Foto: Eckhard Heise | Die Frage nach dem Anschluss an eine Verwaltungsgemeinschaft - ob Ostheim oder Mellrichstadt - bleibt in Bastheim weiter offen.

Bekanntlich hatte sich der Bastheimer Gemeinderat mit der denkbar knappsten Mehrheit für den Anschluss an Ostheim entschieden. Daraufhin hatte sich eine Bürgerinitiative gebildet, die ein Revidieren des Beschlusses fordert und nun ein Bürgerbegehren initiierte. Zum ordnungsgemäßen Ablauf gehört die Genehmigung des Gemeinderats - und der sträubte sich in seiner jüngsten Sitzung nicht.

Sitzungssaal konnte Besucher nicht mehr fassen 

Das Interesse an der Beratung zu dem Thema war jedenfalls groß, denn der Sitzungssaal konnte die Besucher fast nicht mehr fassen. Sie vernahmen erst einmal aus dem Mund von Bürgermeisterin Anja Seufert die Chronologie der Ereignisse, die in die Initiierung des Bürgerbegehrens mit 392 Unterschriften mündete. Die formalen Voraussetzungen für ein Bürgerbegehren seien erfüllt, womit die weiteren Schritte eingeleitet werden sollten, stellte die Bürgermeisterin fest. Als Reaktion auf die Initiative gibt es mehrere Möglichkeiten.

Die Gemeinde könnte das Begehren ablehnen, was angesichts des großen Bürgerwillens nicht ratsam sei, erklärte das Oberhaupt. Als Alternative könnte aus dem eigenen Kreis ein Ratsbegehren in die Wege geleitet werden. Die dritte Variante wäre ein Aufheben des Beschlusses, womit alle weiteren Schritte sich erübrigten. Die dritte Variante war rasch vom Tisch, denn nur Roland Ortloff und Marcel Fuchs stimmten für ein Aufheben des Beschlusses.

Abstimmung voraussichtlich am 26. April

Letztendlich stimmte das Gremium in entspannter Atmosphäre ohne Diskussion einstimmig für die Anerkennung des Bürgerbegehrens, für ein eigenes Ratsbegehren elf der 15 Mandatsträger. Die Abstimmung soll voraussichtlich am 26. April stattfinden. Bis dahin liegen die Vorbereitungen und Gespräche für den VG-Anschluss auf Eis.
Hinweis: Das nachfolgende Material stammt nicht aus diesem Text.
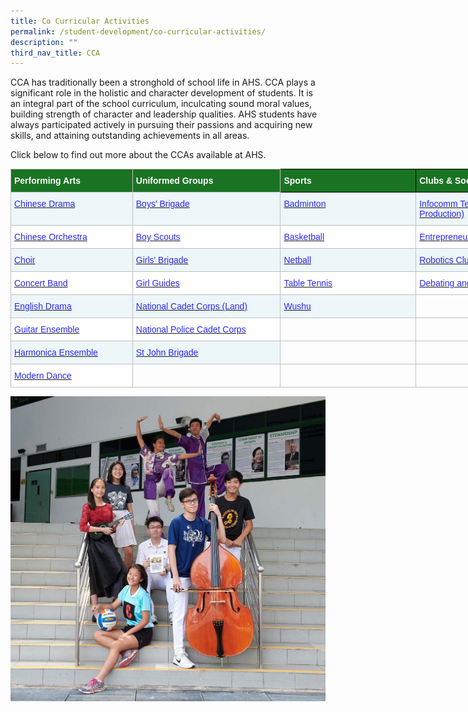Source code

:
 ```yaml
---
title: Co Curricular Activities
permalink: /student-development/co-curricular-activities/
description: ""
third_nav_title: CCA
---
```

CCA has traditionally been a stronghold of school life in AHS. CCA plays a significant role in the holistic and character development of students. It is an integral part of the school curriculum, inculcating sound moral values, building strength of character and leadership qualities. AHS students have always participated actively in pursuing their passions and acquiring new skills, and attaining outstanding achievements in all areas. 

Click below to find out more about the CCAs available at AHS.

<table style="border-collapse:collapse;border-spacing:0;table-layout: fixed; width: 898px" class="tg"><colgroup><col style="width: 195.007812px"><col style="width: 237.003906px"><col style="width: 217.003906px"><col style="width: 249.003906px"></colgroup><thead><tr><th style="background-color:#1A7323;border-color:#c0c0c0;border-style:solid;border-width:1px;color:#FFF;font-family:Arial, sans-serif;font-size:14px;font-weight:bold;overflow:hidden;padding:10px 5px;text-align:left;vertical-align:top;word-break:normal"><span style="font-weight:bold;color:#FFF;background-color:#1A7323">Performing Arts</span></th><th style="background-color:#1A7323;border-color:#c0c0c0;border-style:solid;border-width:1px;color:#FFF;font-family:Arial, sans-serif;font-size:14px;font-weight:bold;overflow:hidden;padding:10px 5px;text-align:left;vertical-align:top;word-break:normal"><span style="font-weight:bold;color:#FFF;background-color:#1A7323">Uniformed Groups</span></th><th style="background-color:#1A7323;border-color:black;border-style:solid;border-width:1px;color:#FFF;font-family:Arial, sans-serif;font-size:14px;font-weight:bold;overflow:hidden;padding:10px 5px;text-align:left;vertical-align:top;word-break:normal"><span style="font-weight:bold;color:#FFF;background-color:#1A7323">Sports</span></th><th style="background-color:#1A7323;border-color:black;border-style:solid;border-width:1px;color:#FFF;font-family:Arial, sans-serif;font-size:14px;font-weight:bold;overflow:hidden;padding:10px 5px;text-align:left;vertical-align:top;word-break:normal"><span style="font-weight:bold;color:#FFF;background-color:#1A7323">Clubs &amp; Societies</span></th></tr></thead><tbody><tr><td style="background-color:#EDF6F9;border-color:#c0c0c0;border-style:solid;border-width:1px;color:#2828FF;font-family:Arial, sans-serif;font-size:14px;overflow:hidden;padding:10px 5px;text-align:left;vertical-align:top;word-break:normal"><a href="https://anglicanhigh.moe.edu.sg/student-development/co-curricular-activities/performing-arts-groups/chinese-drama"><span style="font-weight:400;text-decoration:none;color:#2828FF">Chinese Drama</span></a><br></td><td style="background-color:#EDF6F9;border-color:#c0c0c0;border-style:solid;border-width:1px;color:#2828FF;font-family:Arial, sans-serif;font-size:14px;overflow:hidden;padding:10px 5px;text-align:left;vertical-align:top;word-break:normal"><a href="https://anglicanhigh.moe.edu.sg/student-development/co-curricular-activities/uniformed-groups/boys-brigade"><span style="font-weight:400;text-decoration:none;color:#2828FF">Boys' Brigade</span></a><br></td><td style="background-color:#EDF6F9;border-color:#c0c0c0;border-style:solid;border-width:1px;color:#2828FF;font-family:Arial, sans-serif;font-size:14px;overflow:hidden;padding:10px 5px;text-align:left;vertical-align:top;word-break:normal"><a href="https://anglicanhigh.moe.edu.sg/student-development/co-curricular-activities/sports/badminton"><span style="font-weight:400;text-decoration:none;color:#2828FF">Badminton</span></a><br></td><td style="background-color:#EDF6F9;border-color:#c0c0c0;border-style:solid;border-width:1px;color:#2828FF;font-family:Arial, sans-serif;font-size:14px;overflow:hidden;padding:10px 5px;text-align:left;vertical-align:top;word-break:normal"><a href="http://anglicanhigh.moe.edu.sg/student-development/co-curricular-activities/clubs-and-societies/infocomm-technology-media-production"><span style="font-weight:400;text-decoration:none;color:#2828FF">Infocomm Technology (Media Production)</span></a><br></td></tr><tr><td style="background-color:#FFF;border-color:#c0c0c0;border-style:solid;border-width:1px;color:#2828FF;font-family:Arial, sans-serif;font-size:14px;overflow:hidden;padding:10px 5px;text-align:left;vertical-align:top;word-break:normal"><a href="https://anglicanhigh.moe.edu.sg/student-development/co-curricular-activities/performing-arts-groups/chinese-orchestra"><span style="font-weight:400;text-decoration:none;color:#2828FF">Chinese Orchestra</span></a><br></td><td style="background-color:#FFF;border-color:#c0c0c0;border-style:solid;border-width:1px;color:#2828FF;font-family:Arial, sans-serif;font-size:14px;overflow:hidden;padding:10px 5px;text-align:left;vertical-align:top;word-break:normal"><a href="https://anglicanhigh.moe.edu.sg/student-development/co-curricular-activities/uniformed-groups/boy-scouts"><span style="font-weight:400;text-decoration:none;color:#2828FF">Boy Scouts</span></a><br></td><td style="background-color:#FFF;border-color:#c0c0c0;border-style:solid;border-width:1px;color:#2828FF;font-family:Arial, sans-serif;font-size:14px;overflow:hidden;padding:10px 5px;text-align:left;vertical-align:top;word-break:normal"><a href="https://anglicanhigh.moe.edu.sg/student-development/co-curricular-activities/sports/basketball"><span style="font-weight:400;text-decoration:none;color:#2828FF">Basketball</span></a><br></td><td style="background-color:#FFF;border-color:#c0c0c0;border-style:solid;border-width:1px;color:#2828FF;font-family:Arial, sans-serif;font-size:14px;overflow:hidden;padding:10px 5px;text-align:left;vertical-align:top;word-break:normal"><a href="http://anglicanhigh.moe.edu.sg/student-development/co-curricular-activities/clubs-and-societies/entrepreneurship"><span style="font-weight:400;text-decoration:none;color:#2828FF">Entrepreneurship</span></a></td></tr><tr><td style="background-color:#EDF6F9;border-color:#c0c0c0;border-style:solid;border-width:1px;color:#2828FF;font-family:Arial, sans-serif;font-size:14px;overflow:hidden;padding:10px 5px;text-align:left;vertical-align:top;word-break:normal"><a href="https://anglicanhigh.moe.edu.sg/student-development/co-curricular-activities/performing-arts-groups/choir"><span style="font-weight:400;text-decoration:none;color:#2828FF">Choir</span></a></td><td style="background-color:#EDF6F9;border-color:#c0c0c0;border-style:solid;border-width:1px;color:#2828FF;font-family:Arial, sans-serif;font-size:14px;overflow:hidden;padding:10px 5px;text-align:left;vertical-align:top;word-break:normal"><a href="https://anglicanhigh.moe.edu.sg/student-development/co-curricular-activities/uniformed-groups/girls-brigade"><span style="font-weight:400;text-decoration:none;color:#2828FF">Girls' Brigade</span></a><br></td><td style="background-color:#EDF6F9;border-color:#c0c0c0;border-style:solid;border-width:1px;color:#2828FF;font-family:Arial, sans-serif;font-size:14px;overflow:hidden;padding:10px 5px;text-align:left;vertical-align:top;word-break:normal"><a href="https://anglicanhigh.moe.edu.sg/student-development/co-curricular-activities/sports/netball"><span style="font-weight:400;text-decoration:none;color:#2828FF">Netball</span></a><span style="color:#222;background-color:#EDF6F9"> </span></td><td style="background-color:#EDF6F9;border-color:#c0c0c0;border-style:solid;border-width:1px;color:#2828FF;font-family:Arial, sans-serif;font-size:14px;overflow:hidden;padding:10px 5px;text-align:left;vertical-align:top;word-break:normal"><a href="https://anglicanhigh.moe.edu.sg/student-development/co-curricular-activities/clubs-and-societies/robotics-club"><span style="font-weight:400;text-decoration:none;color:#2828FF">Robotics Club</span></a><span style="color:#222;background-color:#EDF6F9"> </span></td></tr><tr><td style="background-color:#FFF;border-color:#c0c0c0;border-style:solid;border-width:1px;color:#2828FF;font-family:Arial, sans-serif;font-size:14px;overflow:hidden;padding:10px 5px;text-align:left;vertical-align:top;word-break:normal"><a href="https://anglicanhigh.moe.edu.sg/student-development/co-curricular-activities/performing-arts-groups/concert-band"><span style="font-weight:400;text-decoration:none;color:#2828FF">Concert Band</span></a></td><td style="background-color:#FFF;border-color:#c0c0c0;border-style:solid;border-width:1px;color:#2828FF;font-family:Arial, sans-serif;font-size:14px;overflow:hidden;padding:10px 5px;text-align:left;vertical-align:top;word-break:normal"><a href="https://anglicanhigh.moe.edu.sg/student-development/co-curricular-activities/uniformed-groups/girl-guides"><span style="font-weight:400;text-decoration:none;color:#2828FF">Girl Guides</span></a><span style="color:#222;background-color:#FFF"> </span></td><td style="background-color:#FFF;border-color:#c0c0c0;border-style:solid;border-width:1px;color:#2828FF;font-family:Arial, sans-serif;font-size:14px;overflow:hidden;padding:10px 5px;text-align:left;vertical-align:top;word-break:normal"><a href="https://anglicanhigh.moe.edu.sg/student-development/co-curricular-activities/sports/table-tennis"><span style="font-weight:400;text-decoration:none;color:#2828FF">Table Tennis</span></a><span style="color:#222;background-color:#FFF"> </span></td><td style="background-color:#FFF;border-color:#c0c0c0;border-style:solid;border-width:1px;color:#2828FF;font-family:Arial, sans-serif;font-size:14px;overflow:hidden;padding:10px 5px;text-align:left;vertical-align:top;word-break:normal"><a href="http://anglicanhigh.moe.edu.sg/student-development/co-curricular-activities/clubs-and-societies/debating-and-public-speaking"><span style="font-weight:400;text-decoration:none;color:#2828FF">Debating and Public Speaking</span></a><span style="color:#222;background-color:#FFF"> </span></td></tr><tr><td style="background-color:#EDF6F9;border-color:#c0c0c0;border-style:solid;border-width:1px;color:#2828FF;font-family:Arial, sans-serif;font-size:14px;overflow:hidden;padding:10px 5px;text-align:left;vertical-align:top;word-break:normal"><a href="https://anglicanhigh.moe.edu.sg/student-development/co-curricular-activities/performing-arts-groups/english-drama"><span style="font-weight:400;text-decoration:none;color:#2828FF">English Drama</span></a><span style="color:#222;background-color:#EDF6F9"> </span></td><td style="background-color:#EDF6F9;border-color:#c0c0c0;border-style:solid;border-width:1px;color:#2828FF;font-family:Arial, sans-serif;font-size:14px;overflow:hidden;padding:10px 5px;text-align:left;vertical-align:top;word-break:normal"><a href="https://anglicanhigh.moe.edu.sg/student-development/co-curricular-activities/uniformed-groups/ncc-land"><span style="font-weight:400;text-decoration:none;color:#2828FF">National Cadet Corps (Land)</span></a><span style="color:#222;background-color:#EDF6F9"> </span></td><td style="background-color:#EDF6F9;border-color:#c0c0c0;border-style:solid;border-width:1px;color:#2828FF;font-family:Arial, sans-serif;font-size:14px;overflow:hidden;padding:10px 5px;text-align:left;vertical-align:top;word-break:normal"><a href="https://anglicanhigh.moe.edu.sg/student-development/co-curricular-activities/sports/wushu"><span style="font-weight:400;text-decoration:none;color:#2828FF">Wushu</span></a><span style="color:#222;background-color:#EDF6F9"> </span></td><td style="border-color:#c0c0c0;border-style:solid;border-width:1px;font-family:Arial, sans-serif;font-size:14px;overflow:hidden;padding:10px 5px;text-align:left;vertical-align:top;word-break:normal"></td></tr><tr><td style="background-color:#FFF;border-color:#c0c0c0;border-style:solid;border-width:1px;color:#2828FF;font-family:Arial, sans-serif;font-size:14px;overflow:hidden;padding:10px 5px;text-align:left;vertical-align:top;word-break:normal"><a href="https://anglicanhigh.moe.edu.sg/student-development/co-curricular-activities/performing-arts-groups/guitar-ensemble"><span style="font-weight:400;text-decoration:none;color:#2828FF">Guitar Ensemble</span></a></td><td style="background-color:#FFF;border-color:#c0c0c0;border-style:solid;border-width:1px;color:#2828FF;font-family:Arial, sans-serif;font-size:14px;overflow:hidden;padding:10px 5px;text-align:left;vertical-align:top;word-break:normal"><a href="https://anglicanhigh.moe.edu.sg/student-development/co-curricular-activities/uniformed-groups/npcc"><span style="font-weight:400;text-decoration:none;color:#2828FF">National Police Cadet Corps</span></a><span style="color:#222;background-color:#FFF"> </span></td><td style="border-color:#c0c0c0;border-style:solid;border-width:1px;font-family:Arial, sans-serif;font-size:14px;overflow:hidden;padding:10px 5px;text-align:left;vertical-align:top;word-break:normal"></td><td style="border-color:#c0c0c0;border-style:solid;border-width:1px;font-family:Arial, sans-serif;font-size:14px;overflow:hidden;padding:10px 5px;text-align:left;vertical-align:top;word-break:normal"></td></tr><tr><td style="background-color:#EDF6F9;border-color:#c0c0c0;border-style:solid;border-width:1px;color:#2828FF;font-family:Arial, sans-serif;font-size:14px;overflow:hidden;padding:10px 5px;text-align:left;vertical-align:top;word-break:normal"><a href="https://anglicanhigh.moe.edu.sg/student-development/co-curricular-activities/performing-arts-groups/harmonica-orchestra"><span style="font-weight:400;text-decoration:none;color:#2828FF">Harmonica Ensemble</span></a><span style="color:#222;background-color:#EDF6F9"> </span></td><td style="background-color:#EDF6F9;border-color:#c0c0c0;border-style:solid;border-width:1px;color:#2828FF;font-family:Arial, sans-serif;font-size:14px;overflow:hidden;padding:10px 5px;text-align:left;vertical-align:top;word-break:normal"><a href="https://anglicanhigh.moe.edu.sg/student-development/co-curricular-activities/uniformed-groups/st-john-brigade"><span style="font-weight:400;text-decoration:none;color:#2828FF">St John Brigade</span></a><span style="color:#222;background-color:#EDF6F9"> </span></td><td style="border-color:#c0c0c0;border-style:solid;border-width:1px;font-family:Arial, sans-serif;font-size:14px;overflow:hidden;padding:10px 5px;text-align:left;vertical-align:top;word-break:normal"></td><td style="border-color:#c0c0c0;border-style:solid;border-width:1px;font-family:Arial, sans-serif;font-size:14px;overflow:hidden;padding:10px 5px;text-align:left;vertical-align:top;word-break:normal"></td></tr><tr><td style="background-color:#FFF;border-color:#c0c0c0;border-style:solid;border-width:1px;color:#2828FF;font-family:Arial, sans-serif;font-size:14px;overflow:hidden;padding:10px 5px;text-align:left;vertical-align:top;word-break:normal"><a href="http://anglicanhigh.moe.edu.sg/student-development/co-curricular-activities/performing-arts-groups/modern-dance"><span style="font-weight:400;text-decoration:none;color:#2828FF">Modern Dance</span></a><span style="color:#222;background-color:#FFF"> </span></td><td style="border-color:#c0c0c0;border-style:solid;border-width:1px;font-family:Arial, sans-serif;font-size:14px;overflow:hidden;padding:10px 5px;text-align:left;vertical-align:top;word-break:normal"></td><td style="border-color:#c0c0c0;border-style:solid;border-width:1px;font-family:Arial, sans-serif;font-size:14px;overflow:hidden;padding:10px 5px;text-align:left;vertical-align:top;word-break:normal"></td><td style="border-color:#c0c0c0;border-style:solid;border-width:1px;font-family:Arial, sans-serif;font-size:14px;overflow:hidden;padding:10px 5px;text-align:left;vertical-align:top;word-break:normal"></td></tr></tbody></table>

![cca](/images/CCA.jpg)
Der Bürger bekommt dann am Wahltag zwei Fragen vorgelegt - die der Bürgerinitiative, etwa mit dem Wortlaut "Sind sie für einen Anschluss an die Verwaltungsgemeinschaft Mellrichstadt?". Im Ratsbegehren heißt es entsprechend etwa: "Sind sie für einen Anschluss an die Verwaltungsgemeinschaft Ostheim?". Ausschlaggebend ist dann die Mehrheit der Stimmen.